START Records
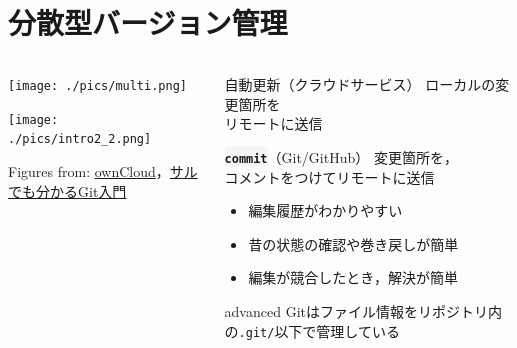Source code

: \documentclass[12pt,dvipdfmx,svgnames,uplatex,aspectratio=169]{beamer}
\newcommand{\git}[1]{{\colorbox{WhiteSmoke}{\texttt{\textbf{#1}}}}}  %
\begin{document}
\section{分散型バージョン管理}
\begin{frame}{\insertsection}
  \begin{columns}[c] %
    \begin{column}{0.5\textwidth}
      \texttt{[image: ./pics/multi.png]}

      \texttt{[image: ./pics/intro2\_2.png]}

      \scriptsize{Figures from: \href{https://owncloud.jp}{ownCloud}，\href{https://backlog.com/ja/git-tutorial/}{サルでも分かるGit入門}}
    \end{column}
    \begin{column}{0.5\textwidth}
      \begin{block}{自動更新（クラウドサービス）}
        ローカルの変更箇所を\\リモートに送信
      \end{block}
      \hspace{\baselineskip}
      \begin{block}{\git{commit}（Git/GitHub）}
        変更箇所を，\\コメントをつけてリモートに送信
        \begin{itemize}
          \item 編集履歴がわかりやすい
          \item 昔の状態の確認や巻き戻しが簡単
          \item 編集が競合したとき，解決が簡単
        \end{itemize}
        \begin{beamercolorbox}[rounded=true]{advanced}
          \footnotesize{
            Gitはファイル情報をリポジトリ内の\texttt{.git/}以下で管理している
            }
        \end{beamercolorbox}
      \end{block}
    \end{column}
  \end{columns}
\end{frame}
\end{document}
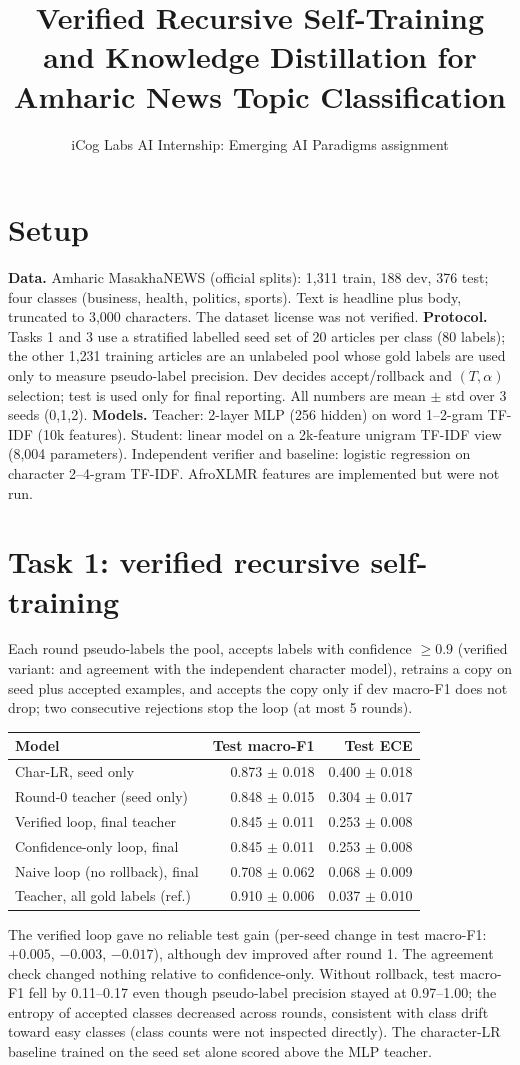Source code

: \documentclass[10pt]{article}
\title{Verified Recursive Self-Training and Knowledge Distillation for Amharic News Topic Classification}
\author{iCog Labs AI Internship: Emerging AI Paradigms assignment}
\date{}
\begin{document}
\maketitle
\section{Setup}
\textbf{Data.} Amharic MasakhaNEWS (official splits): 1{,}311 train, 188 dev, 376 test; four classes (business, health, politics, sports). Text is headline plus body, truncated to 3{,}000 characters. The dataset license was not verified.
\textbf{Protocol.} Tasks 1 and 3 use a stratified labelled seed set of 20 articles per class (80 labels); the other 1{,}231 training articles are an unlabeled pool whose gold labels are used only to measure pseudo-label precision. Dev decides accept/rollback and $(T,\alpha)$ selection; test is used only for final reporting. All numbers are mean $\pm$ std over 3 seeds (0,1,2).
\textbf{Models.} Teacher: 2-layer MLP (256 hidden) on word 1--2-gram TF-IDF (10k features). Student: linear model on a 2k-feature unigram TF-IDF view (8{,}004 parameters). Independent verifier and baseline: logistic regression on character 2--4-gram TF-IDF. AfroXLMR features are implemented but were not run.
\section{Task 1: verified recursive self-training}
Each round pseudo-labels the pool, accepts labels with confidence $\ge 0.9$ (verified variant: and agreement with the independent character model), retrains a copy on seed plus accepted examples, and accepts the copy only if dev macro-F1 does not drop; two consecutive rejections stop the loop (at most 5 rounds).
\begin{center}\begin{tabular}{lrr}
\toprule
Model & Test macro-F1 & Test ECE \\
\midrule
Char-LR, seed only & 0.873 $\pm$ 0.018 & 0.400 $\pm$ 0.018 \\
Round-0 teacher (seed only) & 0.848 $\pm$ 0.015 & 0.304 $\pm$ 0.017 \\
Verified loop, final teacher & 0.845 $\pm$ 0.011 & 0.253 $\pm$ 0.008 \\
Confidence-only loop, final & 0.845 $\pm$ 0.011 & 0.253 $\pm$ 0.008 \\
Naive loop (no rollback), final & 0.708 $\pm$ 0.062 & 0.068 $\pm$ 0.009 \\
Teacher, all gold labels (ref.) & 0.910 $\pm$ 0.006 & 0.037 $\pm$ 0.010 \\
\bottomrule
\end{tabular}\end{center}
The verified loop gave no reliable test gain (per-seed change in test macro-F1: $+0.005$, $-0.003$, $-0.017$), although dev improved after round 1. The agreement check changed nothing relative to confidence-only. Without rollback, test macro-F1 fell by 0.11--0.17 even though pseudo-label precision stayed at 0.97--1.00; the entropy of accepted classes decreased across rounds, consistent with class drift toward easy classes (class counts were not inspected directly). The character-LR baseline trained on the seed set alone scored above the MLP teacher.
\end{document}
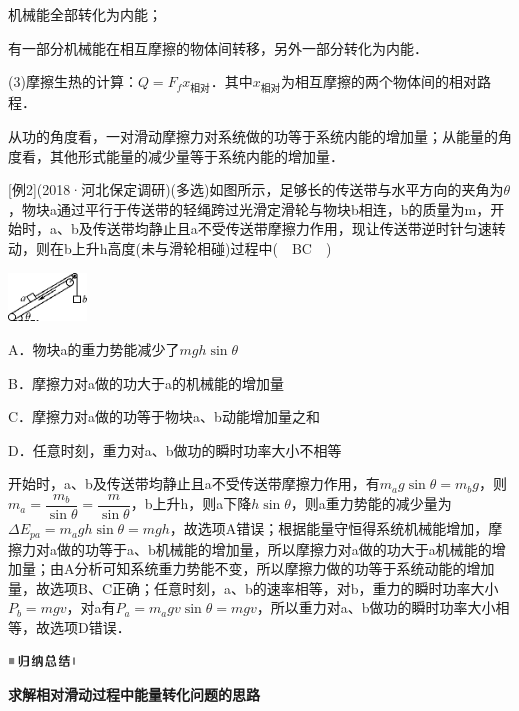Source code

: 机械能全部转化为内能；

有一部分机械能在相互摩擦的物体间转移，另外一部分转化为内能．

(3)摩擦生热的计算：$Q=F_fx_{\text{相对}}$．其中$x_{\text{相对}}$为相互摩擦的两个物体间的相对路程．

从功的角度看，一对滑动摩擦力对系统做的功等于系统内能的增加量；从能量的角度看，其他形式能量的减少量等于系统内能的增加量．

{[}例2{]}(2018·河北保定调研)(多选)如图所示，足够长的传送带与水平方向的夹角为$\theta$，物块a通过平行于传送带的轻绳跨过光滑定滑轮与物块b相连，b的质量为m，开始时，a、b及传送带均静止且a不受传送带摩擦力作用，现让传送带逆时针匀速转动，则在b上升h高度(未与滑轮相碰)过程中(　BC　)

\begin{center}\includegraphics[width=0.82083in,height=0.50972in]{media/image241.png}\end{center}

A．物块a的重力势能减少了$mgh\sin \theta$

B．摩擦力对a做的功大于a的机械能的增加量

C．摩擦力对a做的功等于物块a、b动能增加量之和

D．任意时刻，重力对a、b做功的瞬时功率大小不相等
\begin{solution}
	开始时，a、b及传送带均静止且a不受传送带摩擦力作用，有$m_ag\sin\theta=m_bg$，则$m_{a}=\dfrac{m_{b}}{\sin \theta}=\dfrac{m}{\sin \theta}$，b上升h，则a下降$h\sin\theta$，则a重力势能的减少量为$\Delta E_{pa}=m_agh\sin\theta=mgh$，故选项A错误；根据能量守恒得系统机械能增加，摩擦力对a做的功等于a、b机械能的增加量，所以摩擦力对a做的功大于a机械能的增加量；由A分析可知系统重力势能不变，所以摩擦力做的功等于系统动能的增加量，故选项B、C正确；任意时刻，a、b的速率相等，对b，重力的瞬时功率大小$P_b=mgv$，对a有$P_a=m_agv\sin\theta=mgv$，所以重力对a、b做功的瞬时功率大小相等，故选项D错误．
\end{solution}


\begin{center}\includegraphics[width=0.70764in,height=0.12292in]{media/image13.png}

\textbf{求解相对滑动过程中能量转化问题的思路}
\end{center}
END Records
START Records
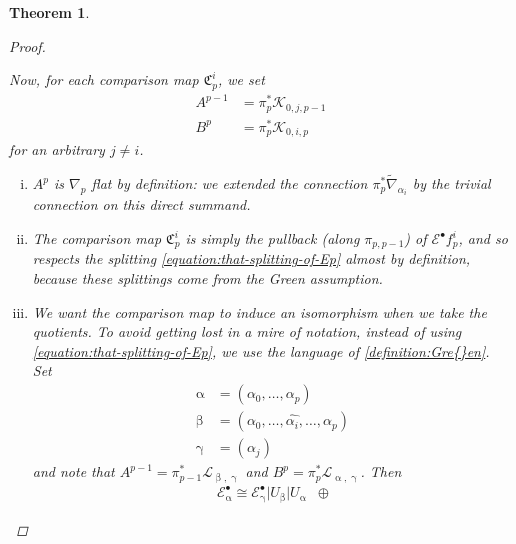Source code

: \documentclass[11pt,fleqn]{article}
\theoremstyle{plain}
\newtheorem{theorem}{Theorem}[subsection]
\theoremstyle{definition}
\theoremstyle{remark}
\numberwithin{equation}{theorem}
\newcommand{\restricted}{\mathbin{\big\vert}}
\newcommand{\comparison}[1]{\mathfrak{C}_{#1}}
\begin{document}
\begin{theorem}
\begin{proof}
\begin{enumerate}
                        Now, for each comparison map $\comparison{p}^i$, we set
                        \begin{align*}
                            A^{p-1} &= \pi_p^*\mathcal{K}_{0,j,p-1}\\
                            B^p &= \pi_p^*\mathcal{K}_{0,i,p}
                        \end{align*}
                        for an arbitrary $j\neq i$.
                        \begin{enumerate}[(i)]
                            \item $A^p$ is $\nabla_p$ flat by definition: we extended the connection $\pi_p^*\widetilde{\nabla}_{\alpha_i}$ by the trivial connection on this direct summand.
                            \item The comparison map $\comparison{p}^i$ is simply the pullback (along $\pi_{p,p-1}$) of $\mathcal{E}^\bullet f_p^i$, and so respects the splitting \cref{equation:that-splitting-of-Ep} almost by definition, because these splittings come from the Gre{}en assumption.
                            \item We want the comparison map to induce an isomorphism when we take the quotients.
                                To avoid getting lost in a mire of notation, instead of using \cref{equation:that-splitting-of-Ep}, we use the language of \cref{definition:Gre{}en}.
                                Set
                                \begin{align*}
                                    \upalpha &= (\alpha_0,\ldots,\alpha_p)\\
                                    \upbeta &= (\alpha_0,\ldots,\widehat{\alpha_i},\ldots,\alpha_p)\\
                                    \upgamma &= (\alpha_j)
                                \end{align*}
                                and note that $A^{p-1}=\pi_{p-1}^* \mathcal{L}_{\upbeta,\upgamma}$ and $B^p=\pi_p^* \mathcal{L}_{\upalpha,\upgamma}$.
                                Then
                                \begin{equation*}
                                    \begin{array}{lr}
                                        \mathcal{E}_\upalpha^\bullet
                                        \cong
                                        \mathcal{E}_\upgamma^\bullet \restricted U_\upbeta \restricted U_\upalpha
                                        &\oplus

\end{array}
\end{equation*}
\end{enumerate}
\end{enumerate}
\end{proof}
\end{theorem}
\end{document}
END Records
● Work instruction: The answer must be every line of the records above that holds the word "media".

● Solution to the exercise:
\begin{center}\includegraphics[width=0.82083in,height=0.50972in]{media/image241.png}\end{center}
\begin{center}\includegraphics[width=0.70764in,height=0.12292in]{media/image13.png}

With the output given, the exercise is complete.